→ **Exercise directions**: What number of lines in the data below contain the string "probability"? Answer with that number alone.
####################
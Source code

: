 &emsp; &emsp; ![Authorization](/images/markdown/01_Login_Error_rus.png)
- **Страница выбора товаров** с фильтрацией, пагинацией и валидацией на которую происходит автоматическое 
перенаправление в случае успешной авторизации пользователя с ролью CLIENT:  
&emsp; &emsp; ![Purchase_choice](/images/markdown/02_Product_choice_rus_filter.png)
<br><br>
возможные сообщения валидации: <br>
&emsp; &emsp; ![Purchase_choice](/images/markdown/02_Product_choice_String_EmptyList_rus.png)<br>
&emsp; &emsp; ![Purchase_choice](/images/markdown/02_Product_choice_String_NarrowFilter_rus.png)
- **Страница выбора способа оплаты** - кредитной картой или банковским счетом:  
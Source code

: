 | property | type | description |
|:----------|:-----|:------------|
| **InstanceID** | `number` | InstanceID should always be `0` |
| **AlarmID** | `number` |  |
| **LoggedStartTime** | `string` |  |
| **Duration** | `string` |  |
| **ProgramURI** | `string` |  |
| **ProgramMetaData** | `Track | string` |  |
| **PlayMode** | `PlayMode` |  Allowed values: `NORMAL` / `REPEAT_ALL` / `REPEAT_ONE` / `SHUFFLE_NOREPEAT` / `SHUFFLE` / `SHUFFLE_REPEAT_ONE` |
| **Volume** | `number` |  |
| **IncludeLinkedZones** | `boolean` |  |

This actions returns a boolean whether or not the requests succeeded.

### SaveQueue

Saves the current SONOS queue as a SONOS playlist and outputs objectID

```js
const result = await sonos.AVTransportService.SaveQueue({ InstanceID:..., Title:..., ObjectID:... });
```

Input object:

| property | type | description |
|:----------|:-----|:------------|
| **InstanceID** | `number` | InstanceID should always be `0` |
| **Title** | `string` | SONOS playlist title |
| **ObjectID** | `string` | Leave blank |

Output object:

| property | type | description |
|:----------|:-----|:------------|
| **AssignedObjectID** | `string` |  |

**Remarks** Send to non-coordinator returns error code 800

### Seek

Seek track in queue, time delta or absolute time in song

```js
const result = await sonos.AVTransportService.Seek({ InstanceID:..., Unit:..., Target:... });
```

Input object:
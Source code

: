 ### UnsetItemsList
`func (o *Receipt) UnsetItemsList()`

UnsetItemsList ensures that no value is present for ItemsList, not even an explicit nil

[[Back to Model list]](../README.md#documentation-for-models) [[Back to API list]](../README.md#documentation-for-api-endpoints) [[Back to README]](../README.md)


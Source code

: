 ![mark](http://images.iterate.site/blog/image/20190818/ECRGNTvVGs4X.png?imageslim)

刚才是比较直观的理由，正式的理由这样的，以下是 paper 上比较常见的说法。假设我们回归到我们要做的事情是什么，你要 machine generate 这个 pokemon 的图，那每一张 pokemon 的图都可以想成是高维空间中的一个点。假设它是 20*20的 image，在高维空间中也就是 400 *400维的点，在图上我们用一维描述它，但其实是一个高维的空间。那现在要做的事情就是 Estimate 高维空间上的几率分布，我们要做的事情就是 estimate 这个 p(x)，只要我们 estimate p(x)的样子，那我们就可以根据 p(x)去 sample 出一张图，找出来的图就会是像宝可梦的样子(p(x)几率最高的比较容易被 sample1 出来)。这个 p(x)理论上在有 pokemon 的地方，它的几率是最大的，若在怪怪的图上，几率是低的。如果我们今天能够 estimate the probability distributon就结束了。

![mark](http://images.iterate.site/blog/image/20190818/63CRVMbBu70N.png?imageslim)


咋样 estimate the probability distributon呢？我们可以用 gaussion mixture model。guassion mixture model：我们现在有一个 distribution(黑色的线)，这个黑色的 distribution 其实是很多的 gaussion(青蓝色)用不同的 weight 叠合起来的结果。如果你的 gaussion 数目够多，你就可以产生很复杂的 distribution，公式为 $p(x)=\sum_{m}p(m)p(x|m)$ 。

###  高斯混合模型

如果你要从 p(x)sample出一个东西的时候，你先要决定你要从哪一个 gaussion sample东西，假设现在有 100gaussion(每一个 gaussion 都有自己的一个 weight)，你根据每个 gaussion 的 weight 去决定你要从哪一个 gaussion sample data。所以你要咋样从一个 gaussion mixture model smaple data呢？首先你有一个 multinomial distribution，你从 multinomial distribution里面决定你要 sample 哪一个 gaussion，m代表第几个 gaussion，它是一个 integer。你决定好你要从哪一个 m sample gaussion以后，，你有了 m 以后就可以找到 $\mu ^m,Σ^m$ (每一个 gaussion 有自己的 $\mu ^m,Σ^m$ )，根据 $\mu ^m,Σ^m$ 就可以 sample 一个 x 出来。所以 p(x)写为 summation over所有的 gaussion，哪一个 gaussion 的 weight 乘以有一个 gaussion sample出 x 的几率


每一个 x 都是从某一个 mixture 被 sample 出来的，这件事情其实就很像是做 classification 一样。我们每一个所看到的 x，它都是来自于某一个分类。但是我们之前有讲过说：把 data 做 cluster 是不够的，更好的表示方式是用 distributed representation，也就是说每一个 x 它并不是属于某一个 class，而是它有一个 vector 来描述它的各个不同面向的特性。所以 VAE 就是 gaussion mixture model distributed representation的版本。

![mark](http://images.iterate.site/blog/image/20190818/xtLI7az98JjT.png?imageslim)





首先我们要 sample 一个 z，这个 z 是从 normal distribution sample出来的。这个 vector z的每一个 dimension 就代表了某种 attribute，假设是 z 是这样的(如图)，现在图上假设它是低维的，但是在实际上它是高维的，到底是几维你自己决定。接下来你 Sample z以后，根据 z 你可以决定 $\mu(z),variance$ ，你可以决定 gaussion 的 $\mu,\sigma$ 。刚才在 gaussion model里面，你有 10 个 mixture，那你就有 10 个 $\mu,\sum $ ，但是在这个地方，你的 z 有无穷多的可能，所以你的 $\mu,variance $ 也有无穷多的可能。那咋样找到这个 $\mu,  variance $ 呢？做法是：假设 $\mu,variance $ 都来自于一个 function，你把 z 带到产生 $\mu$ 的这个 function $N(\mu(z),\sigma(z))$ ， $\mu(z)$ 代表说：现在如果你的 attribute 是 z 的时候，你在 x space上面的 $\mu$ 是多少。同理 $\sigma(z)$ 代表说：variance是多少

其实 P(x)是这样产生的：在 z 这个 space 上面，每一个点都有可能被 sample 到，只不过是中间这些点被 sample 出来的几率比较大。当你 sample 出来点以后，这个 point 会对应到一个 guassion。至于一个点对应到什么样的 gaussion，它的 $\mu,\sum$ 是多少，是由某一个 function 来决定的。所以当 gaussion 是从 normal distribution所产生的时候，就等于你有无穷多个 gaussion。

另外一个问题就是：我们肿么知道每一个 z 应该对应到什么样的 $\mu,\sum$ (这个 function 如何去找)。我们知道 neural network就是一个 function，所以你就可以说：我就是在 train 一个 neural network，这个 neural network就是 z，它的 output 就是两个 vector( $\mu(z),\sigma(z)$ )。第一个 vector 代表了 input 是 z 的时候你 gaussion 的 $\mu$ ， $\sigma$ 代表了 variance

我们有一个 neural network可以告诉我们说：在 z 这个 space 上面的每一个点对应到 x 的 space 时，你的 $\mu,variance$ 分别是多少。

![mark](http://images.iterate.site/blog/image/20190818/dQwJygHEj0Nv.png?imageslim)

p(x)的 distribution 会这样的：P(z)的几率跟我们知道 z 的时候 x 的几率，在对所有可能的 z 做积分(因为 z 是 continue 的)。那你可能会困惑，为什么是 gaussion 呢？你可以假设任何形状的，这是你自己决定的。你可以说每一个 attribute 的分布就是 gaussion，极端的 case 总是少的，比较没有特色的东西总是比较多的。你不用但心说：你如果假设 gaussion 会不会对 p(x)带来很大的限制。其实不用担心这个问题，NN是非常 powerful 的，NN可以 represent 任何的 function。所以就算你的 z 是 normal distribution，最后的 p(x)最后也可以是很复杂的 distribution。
####################
→ **Answer for this exercise**: 2